CANNES 2015. La lotteria della long list e l’ipocrisia dei brand.
E dopo un bel po’ di esperienza in varie giurie in giro per il mondo è arrivata anche quella di Cannes.
Tre settimane di pregiuria online. Quattro giorni di giuria live per la long list, 22 giurati separati in 5 gruppi diversi. Un giorno per definire la short list. Sedici ore per assegnare i leoni e il grand prix.
Su più di 3.300 lavori iscritti, in shortlist è passato circa il 10%, e sono stati convertiti in leoni quasi il 5% del totale. Risultati e iscrizioni che sono nella media annuale, ma a pensarci bene, alla fine dei conti un singolo giurato ha visto non più del 25-30% dei lavori totali. Tutta questa matematica per dire che Cannes può davvero essere una lotteria; sono sicuro che un sacco di progetti interessanti e di valore si possono perdere tranquillamente per strada, vuoi per sfortuna, vuoi per mancate coincidenze, vuoi per disattenzione.
Quindi che fare per limitare questo rischio? Prima di tutto iscrivere lavori che hanno già un credito perché pubblicati sui blogs o se già vincitori di altri festival di pubblicità.
Aiuta anche una case history fatta bene, soprattutto nei primi 10 secondi, una case che sia di intrattenimento e fresca, perché a volte i giurati sono stanchi o distratti o non conoscono bene l’inglese, per cui avere i sottotitoli oltre che uno speaker è una buona mossa. Conviene poi fare case history diverse in base alle sottocategorie e avere i dati collegati a quella categoria sia in intro che in chiusura. Inoltre i board difficilmente hanno peso, meglio poche informazioni e font bold su fondo bianco, perché la proiezione e la distanza non aiutano la leggibilità.
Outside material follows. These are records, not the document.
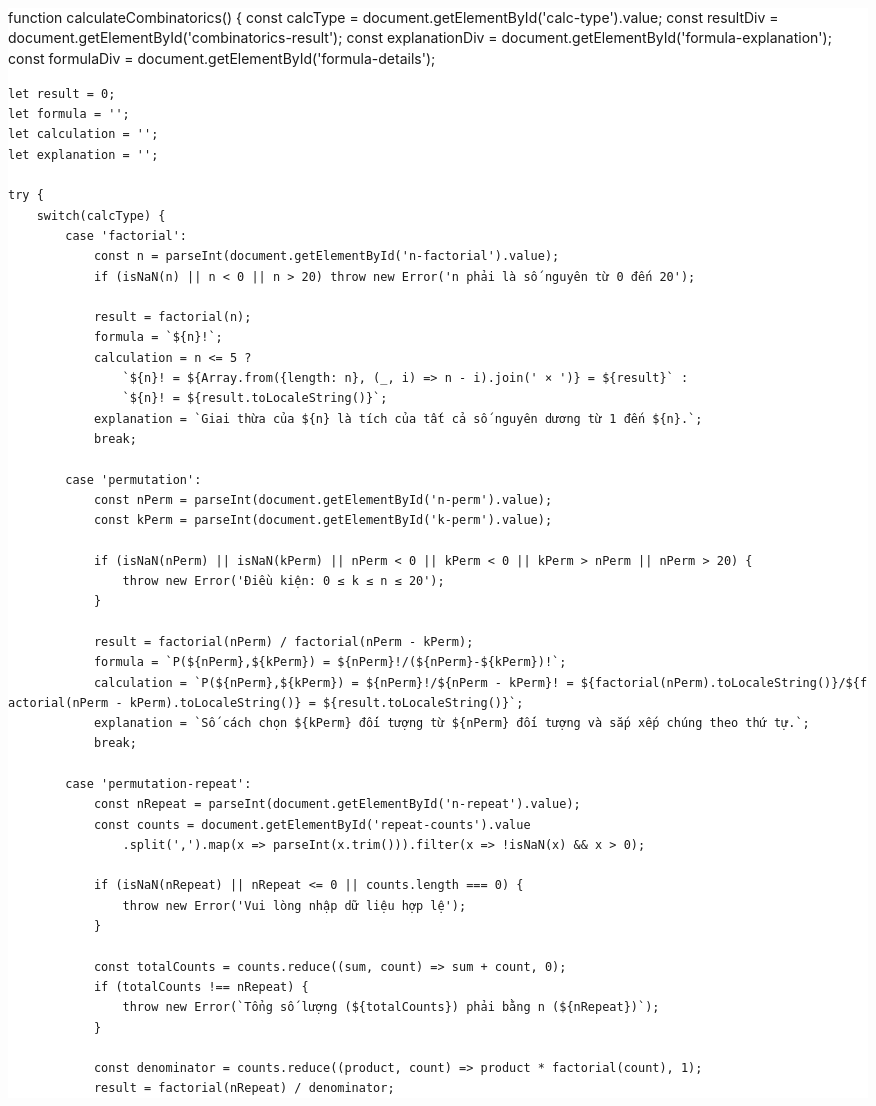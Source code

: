 function calculateCombinatorics() {
    const calcType = document.getElementById('calc-type').value;
    const resultDiv = document.getElementById('combinatorics-result');
    const explanationDiv = document.getElementById('formula-explanation');
    const formulaDiv = document.getElementById('formula-details');
    
    let result = 0;
    let formula = '';
    let calculation = '';
    let explanation = '';
    
    try {
        switch(calcType) {
            case 'factorial':
                const n = parseInt(document.getElementById('n-factorial').value);
                if (isNaN(n) || n < 0 || n > 20) throw new Error('n phải là số nguyên từ 0 đến 20');
                
                result = factorial(n);
                formula = `${n}!`;
                calculation = n <= 5 ? 
                    `${n}! = ${Array.from({length: n}, (_, i) => n - i).join(' × ')} = ${result}` :
                    `${n}! = ${result.toLocaleString()}`;
                explanation = `Giai thừa của ${n} là tích của tất cả số nguyên dương từ 1 đến ${n}.`;
                break;
                
            case 'permutation':
                const nPerm = parseInt(document.getElementById('n-perm').value);
                const kPerm = parseInt(document.getElementById('k-perm').value);
                
                if (isNaN(nPerm) || isNaN(kPerm) || nPerm < 0 || kPerm < 0 || kPerm > nPerm || nPerm > 20) {
                    throw new Error('Điều kiện: 0 ≤ k ≤ n ≤ 20');
                }
                
                result = factorial(nPerm) / factorial(nPerm - kPerm);
                formula = `P(${nPerm},${kPerm}) = ${nPerm}!/(${nPerm}-${kPerm})!`;
                calculation = `P(${nPerm},${kPerm}) = ${nPerm}!/${nPerm - kPerm}! = ${factorial(nPerm).toLocaleString()}/${factorial(nPerm - kPerm).toLocaleString()} = ${result.toLocaleString()}`;
                explanation = `Số cách chọn ${kPerm} đối tượng từ ${nPerm} đối tượng và sắp xếp chúng theo thứ tự.`;
                break;
                
            case 'permutation-repeat':
                const nRepeat = parseInt(document.getElementById('n-repeat').value);
                const counts = document.getElementById('repeat-counts').value
                    .split(',').map(x => parseInt(x.trim())).filter(x => !isNaN(x) && x > 0);
                
                if (isNaN(nRepeat) || nRepeat <= 0 || counts.length === 0) {
                    throw new Error('Vui lòng nhập dữ liệu hợp lệ');
                }
                
                const totalCounts = counts.reduce((sum, count) => sum + count, 0);
                if (totalCounts !== nRepeat) {
                    throw new Error(`Tổng số lượng (${totalCounts}) phải bằng n (${nRepeat})`);
                }
                
                const denominator = counts.reduce((product, count) => product * factorial(count), 1);
                result = factorial(nRepeat) / denominator;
Parlando invece dei progetti premiati voglio fare una considerazione un po’ cinica. Si sa che i lavori più belli, toccanti e interessanti sono quelli sociali, infatti hanno un grand prix tutto loro: il grand prix for good. Ma cosa succede quando sono gli stessi brand a essere portatori di messaggi socialmente utili? Non è un caso che il grand prix se lo sono contesi Nivea doll, Volvo lifepaint, Proud whooper di Burger King. Tutti progetti che sposano direttamente una causa, rispettivamente: la lotta al cancro della pelle, la sicurezza stradale, l’omofobia. Qualcuno mi ha detto che ogni anno per un paio di settimane le favela brasiliane sono visitate da giovani pubblicitari che girano materiale video, e poi non si vedono fino all’anno prossimo.
Creatività ipocrita o trend di awareness ormai consolidato? Qualsiasi sia la risposta forse dovrebbero avere una categoria a parte e lasciar gareggiare operazioni che vendono i prodotti per quelli che sono.